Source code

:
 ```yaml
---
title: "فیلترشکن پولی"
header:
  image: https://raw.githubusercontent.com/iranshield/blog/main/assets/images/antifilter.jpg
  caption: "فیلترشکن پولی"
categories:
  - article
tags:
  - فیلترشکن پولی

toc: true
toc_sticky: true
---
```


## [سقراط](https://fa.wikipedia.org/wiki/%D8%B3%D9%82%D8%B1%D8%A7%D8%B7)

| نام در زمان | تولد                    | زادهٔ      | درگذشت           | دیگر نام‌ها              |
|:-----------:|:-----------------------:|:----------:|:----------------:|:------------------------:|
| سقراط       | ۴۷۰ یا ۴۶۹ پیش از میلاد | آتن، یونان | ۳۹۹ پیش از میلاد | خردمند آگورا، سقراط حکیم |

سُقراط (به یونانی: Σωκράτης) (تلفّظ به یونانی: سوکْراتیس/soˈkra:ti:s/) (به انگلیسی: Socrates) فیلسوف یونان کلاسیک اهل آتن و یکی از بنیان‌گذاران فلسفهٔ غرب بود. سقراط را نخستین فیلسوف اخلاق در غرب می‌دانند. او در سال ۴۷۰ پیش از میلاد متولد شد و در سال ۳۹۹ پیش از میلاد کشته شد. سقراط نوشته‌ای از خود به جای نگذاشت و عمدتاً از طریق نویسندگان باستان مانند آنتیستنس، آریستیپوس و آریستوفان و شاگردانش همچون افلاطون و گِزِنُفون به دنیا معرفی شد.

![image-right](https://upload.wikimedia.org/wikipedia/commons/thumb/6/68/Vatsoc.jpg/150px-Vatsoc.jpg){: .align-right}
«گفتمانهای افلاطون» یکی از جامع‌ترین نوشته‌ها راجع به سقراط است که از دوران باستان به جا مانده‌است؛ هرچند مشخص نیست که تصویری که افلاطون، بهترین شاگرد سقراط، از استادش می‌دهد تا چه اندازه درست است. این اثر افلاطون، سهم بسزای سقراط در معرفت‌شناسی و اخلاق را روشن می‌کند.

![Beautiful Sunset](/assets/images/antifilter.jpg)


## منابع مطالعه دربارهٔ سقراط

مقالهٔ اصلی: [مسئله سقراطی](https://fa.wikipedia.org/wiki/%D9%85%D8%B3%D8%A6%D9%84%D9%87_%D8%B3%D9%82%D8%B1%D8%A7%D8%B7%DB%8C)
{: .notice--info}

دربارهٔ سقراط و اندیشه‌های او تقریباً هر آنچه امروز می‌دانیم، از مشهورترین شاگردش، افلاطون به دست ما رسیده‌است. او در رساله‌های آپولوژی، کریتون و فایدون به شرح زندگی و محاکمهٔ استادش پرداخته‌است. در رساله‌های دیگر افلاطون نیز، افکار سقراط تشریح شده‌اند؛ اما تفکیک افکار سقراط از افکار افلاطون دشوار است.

* * *

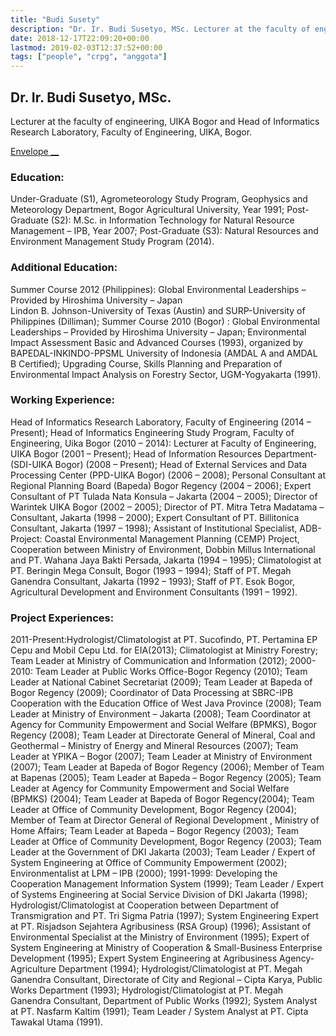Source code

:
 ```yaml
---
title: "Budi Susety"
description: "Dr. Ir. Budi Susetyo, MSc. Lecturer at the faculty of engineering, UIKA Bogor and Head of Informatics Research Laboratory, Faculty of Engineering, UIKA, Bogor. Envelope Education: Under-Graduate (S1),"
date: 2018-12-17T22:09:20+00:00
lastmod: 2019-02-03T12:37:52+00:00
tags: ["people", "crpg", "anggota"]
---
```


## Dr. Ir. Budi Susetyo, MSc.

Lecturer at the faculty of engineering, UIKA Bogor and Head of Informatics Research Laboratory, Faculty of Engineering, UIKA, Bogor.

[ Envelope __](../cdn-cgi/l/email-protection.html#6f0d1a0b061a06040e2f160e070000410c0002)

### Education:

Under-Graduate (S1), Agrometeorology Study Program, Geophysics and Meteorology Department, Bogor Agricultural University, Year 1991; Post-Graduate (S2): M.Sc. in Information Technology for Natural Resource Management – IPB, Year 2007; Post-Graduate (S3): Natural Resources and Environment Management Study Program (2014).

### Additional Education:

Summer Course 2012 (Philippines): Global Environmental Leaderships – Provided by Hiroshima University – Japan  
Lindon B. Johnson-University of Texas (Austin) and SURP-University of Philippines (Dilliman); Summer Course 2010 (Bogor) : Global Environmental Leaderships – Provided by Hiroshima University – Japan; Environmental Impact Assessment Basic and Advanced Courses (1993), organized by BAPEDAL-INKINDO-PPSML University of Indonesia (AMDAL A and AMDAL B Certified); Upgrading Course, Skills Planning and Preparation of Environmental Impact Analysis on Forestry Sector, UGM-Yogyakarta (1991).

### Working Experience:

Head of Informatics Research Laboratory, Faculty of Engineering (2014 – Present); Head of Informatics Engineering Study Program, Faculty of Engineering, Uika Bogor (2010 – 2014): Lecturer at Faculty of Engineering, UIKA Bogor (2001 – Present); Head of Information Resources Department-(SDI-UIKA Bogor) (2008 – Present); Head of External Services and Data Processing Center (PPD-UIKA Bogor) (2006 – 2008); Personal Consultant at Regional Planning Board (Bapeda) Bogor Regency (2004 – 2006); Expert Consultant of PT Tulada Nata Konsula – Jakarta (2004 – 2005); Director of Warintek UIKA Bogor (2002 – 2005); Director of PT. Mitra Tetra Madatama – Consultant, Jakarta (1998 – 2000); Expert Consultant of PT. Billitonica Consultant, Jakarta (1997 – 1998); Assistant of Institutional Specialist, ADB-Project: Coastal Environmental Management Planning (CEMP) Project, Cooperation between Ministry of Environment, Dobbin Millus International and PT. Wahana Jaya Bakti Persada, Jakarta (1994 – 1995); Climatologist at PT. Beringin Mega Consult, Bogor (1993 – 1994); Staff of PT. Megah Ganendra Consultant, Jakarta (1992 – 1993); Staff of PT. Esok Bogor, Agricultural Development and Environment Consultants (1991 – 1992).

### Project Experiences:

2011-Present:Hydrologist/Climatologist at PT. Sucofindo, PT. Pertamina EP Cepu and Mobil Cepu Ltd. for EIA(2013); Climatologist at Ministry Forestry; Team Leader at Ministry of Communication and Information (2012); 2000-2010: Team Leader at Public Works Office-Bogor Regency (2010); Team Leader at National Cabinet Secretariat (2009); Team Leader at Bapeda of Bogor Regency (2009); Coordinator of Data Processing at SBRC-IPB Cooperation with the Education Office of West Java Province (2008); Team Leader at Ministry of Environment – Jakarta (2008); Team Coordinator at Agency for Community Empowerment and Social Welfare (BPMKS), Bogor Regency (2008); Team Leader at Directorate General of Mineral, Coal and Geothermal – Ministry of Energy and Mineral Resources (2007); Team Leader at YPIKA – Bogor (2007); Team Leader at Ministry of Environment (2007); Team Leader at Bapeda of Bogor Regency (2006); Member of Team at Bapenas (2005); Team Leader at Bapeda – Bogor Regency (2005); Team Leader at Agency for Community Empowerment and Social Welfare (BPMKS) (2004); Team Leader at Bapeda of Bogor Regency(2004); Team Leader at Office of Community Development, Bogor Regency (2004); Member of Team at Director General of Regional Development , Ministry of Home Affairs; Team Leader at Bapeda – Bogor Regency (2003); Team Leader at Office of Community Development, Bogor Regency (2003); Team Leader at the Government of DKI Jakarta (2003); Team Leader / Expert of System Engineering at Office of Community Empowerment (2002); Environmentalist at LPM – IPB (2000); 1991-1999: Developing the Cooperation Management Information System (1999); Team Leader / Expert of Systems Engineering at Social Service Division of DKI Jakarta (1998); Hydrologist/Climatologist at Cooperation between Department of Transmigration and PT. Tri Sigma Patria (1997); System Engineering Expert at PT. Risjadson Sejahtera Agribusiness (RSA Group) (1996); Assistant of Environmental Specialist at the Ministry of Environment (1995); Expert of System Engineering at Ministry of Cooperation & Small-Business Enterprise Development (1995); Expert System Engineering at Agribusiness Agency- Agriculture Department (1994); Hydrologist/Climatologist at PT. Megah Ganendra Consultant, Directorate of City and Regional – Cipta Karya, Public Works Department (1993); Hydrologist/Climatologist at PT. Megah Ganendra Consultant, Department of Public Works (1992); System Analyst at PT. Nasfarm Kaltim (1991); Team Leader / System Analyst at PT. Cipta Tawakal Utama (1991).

--

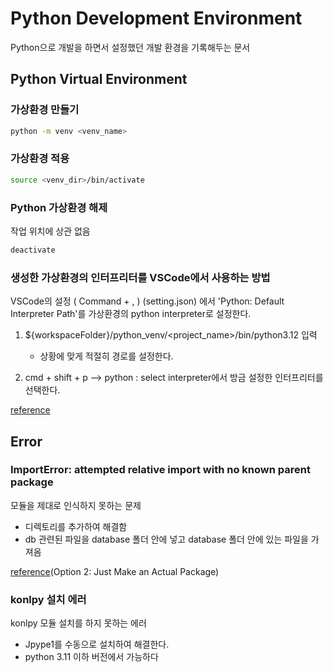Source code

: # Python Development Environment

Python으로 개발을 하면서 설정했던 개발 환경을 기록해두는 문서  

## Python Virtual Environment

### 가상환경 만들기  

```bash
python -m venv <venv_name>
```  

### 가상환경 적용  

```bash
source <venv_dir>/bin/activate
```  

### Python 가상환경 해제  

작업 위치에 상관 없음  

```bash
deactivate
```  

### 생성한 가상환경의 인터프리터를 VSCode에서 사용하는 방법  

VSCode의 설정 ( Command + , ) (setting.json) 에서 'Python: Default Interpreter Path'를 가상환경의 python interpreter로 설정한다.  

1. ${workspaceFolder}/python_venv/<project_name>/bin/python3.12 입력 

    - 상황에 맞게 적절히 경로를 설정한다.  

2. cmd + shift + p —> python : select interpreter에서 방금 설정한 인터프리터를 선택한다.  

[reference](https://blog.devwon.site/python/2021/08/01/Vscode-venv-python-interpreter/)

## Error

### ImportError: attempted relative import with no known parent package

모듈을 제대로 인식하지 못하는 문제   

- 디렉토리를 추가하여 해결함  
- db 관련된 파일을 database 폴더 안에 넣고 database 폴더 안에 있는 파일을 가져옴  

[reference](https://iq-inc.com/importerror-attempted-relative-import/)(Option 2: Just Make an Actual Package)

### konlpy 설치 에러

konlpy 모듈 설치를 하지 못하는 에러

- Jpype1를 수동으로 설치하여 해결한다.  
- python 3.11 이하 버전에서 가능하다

▶ **YOUR GOAL**
Scan the listing and report each line where the word "افلاطون" shows up.

▶ **SOLVED PROBLEM**
سُقراط (به یونانی: Σωκράτης) (تلفّظ به یونانی: سوکْراتیس/soˈkra:ti:s/) (به انگلیسی: Socrates) فیلسوف یونان کلاسیک اهل آتن و یکی از بنیان‌گذاران فلسفهٔ غرب بود. سقراط را نخستین فیلسوف اخلاق در غرب می‌دانند. او در سال ۴۷۰ پیش از میلاد متولد شد و در سال ۳۹۹ پیش از میلاد کشته شد. سقراط نوشته‌ای از خود به جای نگذاشت و عمدتاً از طریق نویسندگان باستان مانند آنتیستنس، آریستیپوس و آریستوفان و شاگردانش همچون افلاطون و گِزِنُفون به دنیا معرفی شد.
«گفتمانهای افلاطون» یکی از جامع‌ترین نوشته‌ها راجع به سقراط است که از دوران باستان به جا مانده‌است؛ هرچند مشخص نیست که تصویری که افلاطون، بهترین شاگرد سقراط، از استادش می‌دهد تا چه اندازه درست است. این اثر افلاطون، سهم بسزای سقراط در معرفت‌شناسی و اخلاق را روشن می‌کند.
دربارهٔ سقراط و اندیشه‌های او تقریباً هر آنچه امروز می‌دانیم، از مشهورترین شاگردش، افلاطون به دست ما رسیده‌است. او در رساله‌های آپولوژی، کریتون و فایدون به شرح زندگی و محاکمهٔ استادش پرداخته‌است. در رساله‌های دیگر افلاطون نیز، افکار سقراط تشریح شده‌اند؛ اما تفکیک افکار سقراط از افکار افلاطون دشوار است.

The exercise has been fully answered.